Attention Mechanism
An Attention Mechanism is a neural network component within a memory augmented neural network that allows the model to dynamically focus on certain parts of its input or its own internal state (memory) that are most relevant for performing a given task
- AKA: Neural Attention Model, Neural Network Attention System.
- Context:
- It can (typically) be part of a Neural Network with Attention Mechanism.
- It can (typically) utilize an Attention Pattern Matrix that encodes the pairwise relevance between tokens, allowing the model to selectively focus on different parts of the input when updating each token's representation.
- It can (typically) compute Attention Scores between query vectors (representing the current state) and key vectors (representing the input elements), which are then normalized using a softmax function to obtain attention weights.
- It can (typically) use the computed Attention Weights to take a weighted sum of value vectors, which correspond to the input elements, to obtain a context vector that captures the most relevant information for the current state.

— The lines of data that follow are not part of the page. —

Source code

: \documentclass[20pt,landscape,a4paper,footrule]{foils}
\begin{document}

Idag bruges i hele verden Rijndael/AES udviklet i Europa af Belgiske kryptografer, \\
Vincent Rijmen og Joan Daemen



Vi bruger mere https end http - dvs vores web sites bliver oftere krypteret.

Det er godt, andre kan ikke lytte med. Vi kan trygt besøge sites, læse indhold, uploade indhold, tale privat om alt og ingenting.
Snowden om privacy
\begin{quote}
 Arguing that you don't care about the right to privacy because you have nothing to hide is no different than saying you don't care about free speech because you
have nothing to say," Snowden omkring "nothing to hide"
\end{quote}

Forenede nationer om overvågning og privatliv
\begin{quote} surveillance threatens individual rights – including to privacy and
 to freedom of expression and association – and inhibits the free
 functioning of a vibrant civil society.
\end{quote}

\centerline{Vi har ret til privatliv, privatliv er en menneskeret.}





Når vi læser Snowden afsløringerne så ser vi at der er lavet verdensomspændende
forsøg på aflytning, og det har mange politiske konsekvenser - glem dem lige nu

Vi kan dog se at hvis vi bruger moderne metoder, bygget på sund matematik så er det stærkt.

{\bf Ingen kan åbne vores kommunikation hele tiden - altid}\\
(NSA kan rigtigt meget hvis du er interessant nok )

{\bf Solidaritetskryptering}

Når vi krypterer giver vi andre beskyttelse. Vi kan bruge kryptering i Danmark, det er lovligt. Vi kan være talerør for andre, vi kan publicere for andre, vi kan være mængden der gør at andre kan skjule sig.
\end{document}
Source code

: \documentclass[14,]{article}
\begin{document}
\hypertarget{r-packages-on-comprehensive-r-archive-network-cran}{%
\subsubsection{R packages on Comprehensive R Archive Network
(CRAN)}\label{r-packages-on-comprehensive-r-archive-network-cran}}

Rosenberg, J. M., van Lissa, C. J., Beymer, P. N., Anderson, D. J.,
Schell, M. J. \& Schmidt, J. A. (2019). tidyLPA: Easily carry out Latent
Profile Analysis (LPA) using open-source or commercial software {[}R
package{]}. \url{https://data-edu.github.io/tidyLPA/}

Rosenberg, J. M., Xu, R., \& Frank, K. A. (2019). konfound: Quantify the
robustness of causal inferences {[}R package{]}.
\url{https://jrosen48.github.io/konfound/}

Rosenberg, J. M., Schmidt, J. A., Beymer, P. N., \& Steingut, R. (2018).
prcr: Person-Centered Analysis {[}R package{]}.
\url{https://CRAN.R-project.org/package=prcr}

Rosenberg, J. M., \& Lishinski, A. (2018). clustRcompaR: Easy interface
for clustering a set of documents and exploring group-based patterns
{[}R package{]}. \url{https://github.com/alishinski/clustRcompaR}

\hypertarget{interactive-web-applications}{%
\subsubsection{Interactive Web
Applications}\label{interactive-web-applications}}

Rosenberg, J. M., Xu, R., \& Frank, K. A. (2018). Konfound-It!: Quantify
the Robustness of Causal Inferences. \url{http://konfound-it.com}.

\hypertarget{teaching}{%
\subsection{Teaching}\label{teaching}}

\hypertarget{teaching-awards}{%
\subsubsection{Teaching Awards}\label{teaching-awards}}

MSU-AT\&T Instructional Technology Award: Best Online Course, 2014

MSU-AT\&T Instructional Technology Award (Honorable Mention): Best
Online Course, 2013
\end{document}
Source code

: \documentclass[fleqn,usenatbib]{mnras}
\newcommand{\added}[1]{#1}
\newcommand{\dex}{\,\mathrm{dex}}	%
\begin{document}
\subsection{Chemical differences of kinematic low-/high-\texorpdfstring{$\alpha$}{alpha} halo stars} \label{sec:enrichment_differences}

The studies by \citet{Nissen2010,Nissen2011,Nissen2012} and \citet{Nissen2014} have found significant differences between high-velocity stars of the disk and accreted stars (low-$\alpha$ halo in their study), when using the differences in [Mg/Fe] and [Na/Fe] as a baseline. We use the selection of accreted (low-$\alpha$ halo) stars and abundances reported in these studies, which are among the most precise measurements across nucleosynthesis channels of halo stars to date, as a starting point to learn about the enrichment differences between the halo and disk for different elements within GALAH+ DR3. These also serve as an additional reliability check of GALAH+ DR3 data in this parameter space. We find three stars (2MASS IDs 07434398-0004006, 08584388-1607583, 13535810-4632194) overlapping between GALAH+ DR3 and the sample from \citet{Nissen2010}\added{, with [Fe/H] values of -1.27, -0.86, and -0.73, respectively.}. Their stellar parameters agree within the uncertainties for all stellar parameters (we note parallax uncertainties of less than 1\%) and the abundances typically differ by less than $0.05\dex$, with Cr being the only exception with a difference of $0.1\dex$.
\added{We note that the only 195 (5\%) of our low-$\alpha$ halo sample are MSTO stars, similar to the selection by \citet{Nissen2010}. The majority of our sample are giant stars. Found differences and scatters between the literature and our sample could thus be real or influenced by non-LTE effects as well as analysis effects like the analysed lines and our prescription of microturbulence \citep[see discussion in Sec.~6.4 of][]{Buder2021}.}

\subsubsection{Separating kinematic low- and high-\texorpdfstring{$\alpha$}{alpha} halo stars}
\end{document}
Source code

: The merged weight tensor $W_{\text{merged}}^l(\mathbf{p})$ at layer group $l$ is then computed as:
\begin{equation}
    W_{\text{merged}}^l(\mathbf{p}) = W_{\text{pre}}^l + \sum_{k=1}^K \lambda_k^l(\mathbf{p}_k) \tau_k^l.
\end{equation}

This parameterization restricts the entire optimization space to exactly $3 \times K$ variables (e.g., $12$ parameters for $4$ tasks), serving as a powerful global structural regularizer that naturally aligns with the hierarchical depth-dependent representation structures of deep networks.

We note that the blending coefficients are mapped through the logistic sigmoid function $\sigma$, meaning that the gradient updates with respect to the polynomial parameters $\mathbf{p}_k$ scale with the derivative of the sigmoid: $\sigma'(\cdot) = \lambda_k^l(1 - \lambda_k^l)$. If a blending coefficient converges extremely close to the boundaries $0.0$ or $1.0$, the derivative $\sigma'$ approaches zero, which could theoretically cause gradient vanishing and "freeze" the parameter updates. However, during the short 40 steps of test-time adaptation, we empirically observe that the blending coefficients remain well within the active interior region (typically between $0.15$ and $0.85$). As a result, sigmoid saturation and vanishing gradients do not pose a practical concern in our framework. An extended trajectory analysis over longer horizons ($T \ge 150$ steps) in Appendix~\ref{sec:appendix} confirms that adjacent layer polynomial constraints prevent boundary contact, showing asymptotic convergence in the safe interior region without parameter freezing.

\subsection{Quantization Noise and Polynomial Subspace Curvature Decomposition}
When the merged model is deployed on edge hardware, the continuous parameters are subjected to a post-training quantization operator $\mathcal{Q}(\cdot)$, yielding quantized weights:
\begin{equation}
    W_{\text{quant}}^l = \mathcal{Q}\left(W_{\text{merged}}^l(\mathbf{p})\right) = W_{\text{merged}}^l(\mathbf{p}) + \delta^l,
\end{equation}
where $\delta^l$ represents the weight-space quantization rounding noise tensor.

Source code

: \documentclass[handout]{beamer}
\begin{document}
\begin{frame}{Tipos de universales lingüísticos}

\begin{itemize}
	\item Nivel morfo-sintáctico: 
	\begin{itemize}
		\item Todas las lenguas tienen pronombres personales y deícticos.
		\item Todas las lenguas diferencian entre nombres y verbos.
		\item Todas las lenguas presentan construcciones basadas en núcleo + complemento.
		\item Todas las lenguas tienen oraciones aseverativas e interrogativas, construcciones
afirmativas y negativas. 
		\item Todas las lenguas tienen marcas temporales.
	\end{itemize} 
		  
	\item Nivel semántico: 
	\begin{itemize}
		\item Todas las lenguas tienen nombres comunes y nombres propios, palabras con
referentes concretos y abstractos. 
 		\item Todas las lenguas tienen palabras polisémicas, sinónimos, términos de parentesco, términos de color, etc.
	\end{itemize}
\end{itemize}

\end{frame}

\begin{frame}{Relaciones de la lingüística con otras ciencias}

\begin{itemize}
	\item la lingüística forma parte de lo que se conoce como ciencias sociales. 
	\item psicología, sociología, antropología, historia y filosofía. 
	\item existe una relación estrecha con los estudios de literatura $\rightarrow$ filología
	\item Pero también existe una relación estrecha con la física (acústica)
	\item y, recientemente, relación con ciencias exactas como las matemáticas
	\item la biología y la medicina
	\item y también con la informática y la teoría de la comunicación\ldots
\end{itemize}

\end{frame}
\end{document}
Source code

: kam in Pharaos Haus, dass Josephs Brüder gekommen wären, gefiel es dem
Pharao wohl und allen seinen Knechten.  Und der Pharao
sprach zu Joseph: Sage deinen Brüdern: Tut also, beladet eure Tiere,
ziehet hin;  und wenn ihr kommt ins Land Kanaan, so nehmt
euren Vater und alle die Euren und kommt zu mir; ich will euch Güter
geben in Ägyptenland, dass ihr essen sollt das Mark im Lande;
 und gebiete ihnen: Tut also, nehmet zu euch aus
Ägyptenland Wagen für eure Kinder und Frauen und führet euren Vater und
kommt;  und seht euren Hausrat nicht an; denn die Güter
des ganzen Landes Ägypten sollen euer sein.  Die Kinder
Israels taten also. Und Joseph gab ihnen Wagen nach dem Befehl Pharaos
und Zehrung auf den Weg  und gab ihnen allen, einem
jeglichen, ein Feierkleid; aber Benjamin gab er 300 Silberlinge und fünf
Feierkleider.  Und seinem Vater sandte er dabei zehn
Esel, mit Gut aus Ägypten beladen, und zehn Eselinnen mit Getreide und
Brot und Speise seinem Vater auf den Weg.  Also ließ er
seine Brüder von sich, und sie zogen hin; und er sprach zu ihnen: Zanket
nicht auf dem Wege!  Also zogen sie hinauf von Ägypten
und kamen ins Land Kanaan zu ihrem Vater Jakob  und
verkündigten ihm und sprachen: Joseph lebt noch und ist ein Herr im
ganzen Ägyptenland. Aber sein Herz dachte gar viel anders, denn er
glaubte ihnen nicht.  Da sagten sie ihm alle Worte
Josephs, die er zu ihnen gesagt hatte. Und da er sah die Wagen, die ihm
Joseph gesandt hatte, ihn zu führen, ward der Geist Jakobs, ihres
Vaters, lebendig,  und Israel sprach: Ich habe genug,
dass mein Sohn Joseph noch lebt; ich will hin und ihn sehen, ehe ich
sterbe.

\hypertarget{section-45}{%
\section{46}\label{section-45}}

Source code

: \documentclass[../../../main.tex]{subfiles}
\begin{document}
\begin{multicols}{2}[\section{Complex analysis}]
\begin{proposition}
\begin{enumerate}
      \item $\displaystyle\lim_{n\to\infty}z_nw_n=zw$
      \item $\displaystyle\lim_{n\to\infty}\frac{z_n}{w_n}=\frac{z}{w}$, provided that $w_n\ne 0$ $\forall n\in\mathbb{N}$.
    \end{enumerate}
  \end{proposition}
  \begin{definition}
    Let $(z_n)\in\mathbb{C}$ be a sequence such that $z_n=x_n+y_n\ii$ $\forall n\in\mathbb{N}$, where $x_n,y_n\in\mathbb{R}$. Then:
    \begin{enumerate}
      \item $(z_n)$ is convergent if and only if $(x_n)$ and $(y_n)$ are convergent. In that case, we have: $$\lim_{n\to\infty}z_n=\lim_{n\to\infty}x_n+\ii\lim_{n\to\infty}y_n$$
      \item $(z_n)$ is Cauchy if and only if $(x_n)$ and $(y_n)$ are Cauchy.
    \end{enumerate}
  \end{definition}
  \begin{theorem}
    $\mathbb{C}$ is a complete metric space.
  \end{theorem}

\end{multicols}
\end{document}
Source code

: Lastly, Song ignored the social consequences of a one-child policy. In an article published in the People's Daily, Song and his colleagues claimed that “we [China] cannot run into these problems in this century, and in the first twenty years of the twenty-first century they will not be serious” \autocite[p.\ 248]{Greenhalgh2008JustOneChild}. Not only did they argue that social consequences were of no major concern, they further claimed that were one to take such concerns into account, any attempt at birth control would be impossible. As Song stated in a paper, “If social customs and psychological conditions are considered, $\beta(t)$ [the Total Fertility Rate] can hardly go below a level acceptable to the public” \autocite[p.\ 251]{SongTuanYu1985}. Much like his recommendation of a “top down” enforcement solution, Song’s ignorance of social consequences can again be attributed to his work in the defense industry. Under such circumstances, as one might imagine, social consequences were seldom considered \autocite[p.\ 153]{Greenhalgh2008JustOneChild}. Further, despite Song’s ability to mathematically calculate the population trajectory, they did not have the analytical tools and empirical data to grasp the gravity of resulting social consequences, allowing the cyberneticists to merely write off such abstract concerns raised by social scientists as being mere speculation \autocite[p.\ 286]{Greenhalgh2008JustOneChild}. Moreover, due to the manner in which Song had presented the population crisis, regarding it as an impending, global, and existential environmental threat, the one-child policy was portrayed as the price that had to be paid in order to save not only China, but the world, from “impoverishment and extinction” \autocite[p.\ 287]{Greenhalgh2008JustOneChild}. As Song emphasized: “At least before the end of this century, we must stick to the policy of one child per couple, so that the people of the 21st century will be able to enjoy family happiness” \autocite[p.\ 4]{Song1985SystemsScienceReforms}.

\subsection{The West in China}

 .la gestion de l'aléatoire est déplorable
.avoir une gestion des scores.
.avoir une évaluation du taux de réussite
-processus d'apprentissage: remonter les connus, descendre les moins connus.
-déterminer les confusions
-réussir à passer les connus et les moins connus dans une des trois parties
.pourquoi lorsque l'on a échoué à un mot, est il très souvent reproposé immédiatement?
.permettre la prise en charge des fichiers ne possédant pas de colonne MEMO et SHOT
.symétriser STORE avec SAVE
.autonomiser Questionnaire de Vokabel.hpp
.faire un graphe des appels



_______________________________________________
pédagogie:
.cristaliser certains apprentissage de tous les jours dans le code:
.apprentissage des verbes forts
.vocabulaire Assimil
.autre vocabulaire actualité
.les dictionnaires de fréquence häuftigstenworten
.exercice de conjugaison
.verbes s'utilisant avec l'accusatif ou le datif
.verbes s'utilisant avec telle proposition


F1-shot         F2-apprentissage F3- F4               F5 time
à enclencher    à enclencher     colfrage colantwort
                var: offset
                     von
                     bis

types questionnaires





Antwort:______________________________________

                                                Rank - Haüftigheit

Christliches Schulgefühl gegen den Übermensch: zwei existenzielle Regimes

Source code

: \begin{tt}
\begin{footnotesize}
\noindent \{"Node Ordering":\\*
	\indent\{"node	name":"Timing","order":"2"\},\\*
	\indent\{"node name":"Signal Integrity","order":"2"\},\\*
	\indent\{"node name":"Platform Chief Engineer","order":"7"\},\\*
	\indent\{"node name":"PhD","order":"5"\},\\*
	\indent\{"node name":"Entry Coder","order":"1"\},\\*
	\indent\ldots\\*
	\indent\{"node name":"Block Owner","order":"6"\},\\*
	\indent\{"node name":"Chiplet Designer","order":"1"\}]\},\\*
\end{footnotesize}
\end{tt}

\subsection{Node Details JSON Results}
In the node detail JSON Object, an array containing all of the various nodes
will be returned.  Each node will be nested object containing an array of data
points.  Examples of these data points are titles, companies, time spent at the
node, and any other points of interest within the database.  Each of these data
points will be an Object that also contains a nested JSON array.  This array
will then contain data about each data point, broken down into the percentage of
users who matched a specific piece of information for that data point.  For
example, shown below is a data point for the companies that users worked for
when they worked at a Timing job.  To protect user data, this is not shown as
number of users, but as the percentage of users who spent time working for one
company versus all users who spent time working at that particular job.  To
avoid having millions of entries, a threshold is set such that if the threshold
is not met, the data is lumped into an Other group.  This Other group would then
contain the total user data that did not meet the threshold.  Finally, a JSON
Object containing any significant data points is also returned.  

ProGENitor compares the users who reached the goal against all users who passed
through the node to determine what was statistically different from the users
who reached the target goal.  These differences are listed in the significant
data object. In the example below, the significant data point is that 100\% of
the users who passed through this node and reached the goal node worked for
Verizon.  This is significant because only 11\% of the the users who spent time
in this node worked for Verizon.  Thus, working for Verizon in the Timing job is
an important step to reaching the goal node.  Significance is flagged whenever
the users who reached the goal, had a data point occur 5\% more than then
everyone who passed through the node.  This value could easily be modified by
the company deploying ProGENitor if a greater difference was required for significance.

- It can (typically) update its Query Vectors, Key Vectors, and Value Vectors through learnable linear transformations, allowing the model to adapt and learn the most suitable representations for the given task during training.
- It can be described by a Neural Network Attention Function, which mathematically defines how attention scores are computed.
- It can range from being a Local Neural Attention Model to being a Global Neural Attention Model.
- It can range from being a Self-Attention Mechanism ( where attention is computed relative to the input itself) to being a Multi-Head Attention Mechanism (where attention is computed through multiple representation subspaces).
- It can range from being an Additive Attention Mechanism (which uses a feed-forward network) to being a Dot Product Attention Mechanism (which computes the dot product between the query and key vectors), based on different scoring methods.
- It can range from being a Deterministic Attention Mechanism (which produces fixed attention weights) to being Stochastic Attention Mechanism (which produces random attention weights).
- It can range from being a Soft Attention Mechanism (which assigns real-valued weights to the input data) to being a Hard Attention Mechanism.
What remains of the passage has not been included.